University Festival (Post #1)

Here’s a short series of portraits I took today. If anyone objects to having their picture shown on this Web site, please let me know and I’ll remove it.
More pictures soon.
Comments
Well, I wanted to visit the festival! How was it? Did students earn much selling noodles?
Ruedi-sensei, thank you for taking so many pictures! Since I didn’t take any pictures of the school festival, I enjoy them very much.
At first, I was going to the school festival on either of two days, but I actually did go on both days. The weather was fine and many people visited. I enjoyed both selling noodles and buying foods which the other groups sold. I don’t know the exact amount of money our group earned, but heard that we sold more servings of noodles than last year.
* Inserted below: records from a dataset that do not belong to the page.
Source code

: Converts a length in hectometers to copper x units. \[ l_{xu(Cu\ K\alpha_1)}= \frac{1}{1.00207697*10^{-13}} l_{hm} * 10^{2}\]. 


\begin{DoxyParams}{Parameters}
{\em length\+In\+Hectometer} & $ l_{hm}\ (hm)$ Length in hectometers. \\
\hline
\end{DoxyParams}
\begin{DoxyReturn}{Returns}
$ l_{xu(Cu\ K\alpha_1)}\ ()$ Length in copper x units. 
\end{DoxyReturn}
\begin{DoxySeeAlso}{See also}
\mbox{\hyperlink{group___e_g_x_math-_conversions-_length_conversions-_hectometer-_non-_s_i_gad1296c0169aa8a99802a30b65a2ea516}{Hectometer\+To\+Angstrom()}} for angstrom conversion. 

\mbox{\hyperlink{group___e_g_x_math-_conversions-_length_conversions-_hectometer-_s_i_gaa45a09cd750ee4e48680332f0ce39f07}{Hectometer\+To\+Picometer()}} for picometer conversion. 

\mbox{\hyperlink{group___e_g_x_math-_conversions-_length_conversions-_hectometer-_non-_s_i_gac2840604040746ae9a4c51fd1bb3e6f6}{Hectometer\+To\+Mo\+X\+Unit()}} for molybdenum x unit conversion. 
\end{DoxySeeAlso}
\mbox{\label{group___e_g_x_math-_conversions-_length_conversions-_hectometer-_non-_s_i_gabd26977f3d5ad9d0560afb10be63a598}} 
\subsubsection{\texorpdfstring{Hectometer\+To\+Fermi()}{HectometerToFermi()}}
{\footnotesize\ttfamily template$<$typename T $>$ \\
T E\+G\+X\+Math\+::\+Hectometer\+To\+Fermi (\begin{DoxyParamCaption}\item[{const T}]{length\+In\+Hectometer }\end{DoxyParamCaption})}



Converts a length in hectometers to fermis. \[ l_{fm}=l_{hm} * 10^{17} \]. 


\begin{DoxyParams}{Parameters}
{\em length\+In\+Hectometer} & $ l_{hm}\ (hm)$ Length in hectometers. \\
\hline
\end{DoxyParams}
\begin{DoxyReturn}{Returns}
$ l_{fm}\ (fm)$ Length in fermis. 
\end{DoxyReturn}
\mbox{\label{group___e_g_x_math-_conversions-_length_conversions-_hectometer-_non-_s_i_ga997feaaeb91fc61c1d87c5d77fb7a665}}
I enjoyed the festival very much!
> thank you for taking so many pictures!
No problem. Thanks to Hayase-sensei, actually, who can be trusted to put in a weekend shift here at the Department and who provided me with some extra image processing equipment after my own broke down.
They weren’t only selling noodles. The Engl. Dept. freshmen had a stall where they sold sandwiches (yup, that’s “sandwich” in English; in the rest of the world nobody knows what sando means) and freshly made mini-castella cakes. Others helped out at the ESS stall, and the non-freshmen (including a few former students) were selling noodles at a stall of their own.
I’d be curious to learn how much money they made, too. Sharp comments on economic matters aren’t usually my forte, but let me hazard a guess anyway: if every student had simply contributed the money they earn from their part-time jobs in half the time they spent working for or at the stalls, the net proceeds would have been four times as high. Nothing against running a stall at a university fest, however; I just can’t imagine it’s a hugely profitable effort. What still makes it a great thing, I’d say, is the experience and the joy of doing a project like this together.
On Sunday, I met David Stringer, a British linguist who teaches at the Faculty of Humanities. He said he couldn’t imagine anything like this happening at an English university, where none of the students could be bothered to work at a stall: they’d just be happy to meet up and get drunk.
That’s not quite my experience. At my university, we used to do something rather similar, except that it lasted for just one night and went on really, really late. Or early, I should say, like four o’clock in the morning. The individual departments and whatever groups all made their own contributions, such as — oh well, the English Department did a pub with poetry readings — Guinness and poetry readings, like, you know, are a potent mixture. Very potent potent mixture. Like. Where was I.
Yes. I remember I contributed a big plywood pub sign once that read “The Bard’s Head” and sported a big colourful portrait of Shakespeare. It went to the highest bidder for a ridiculously low price at two o’clock in the morning. The guy who bought it was highly apologetic about the price: he said, “We Canadians are cheap” — or maybe he said, “We Australians are cheap,” I really don’t remember because it was two o’clock in the morning and, y’know, Guinness and stuff.
I’ve just discovered that there are two big photo collections available online from the last big bash back in June: one, two. Looks like somebody was having fun.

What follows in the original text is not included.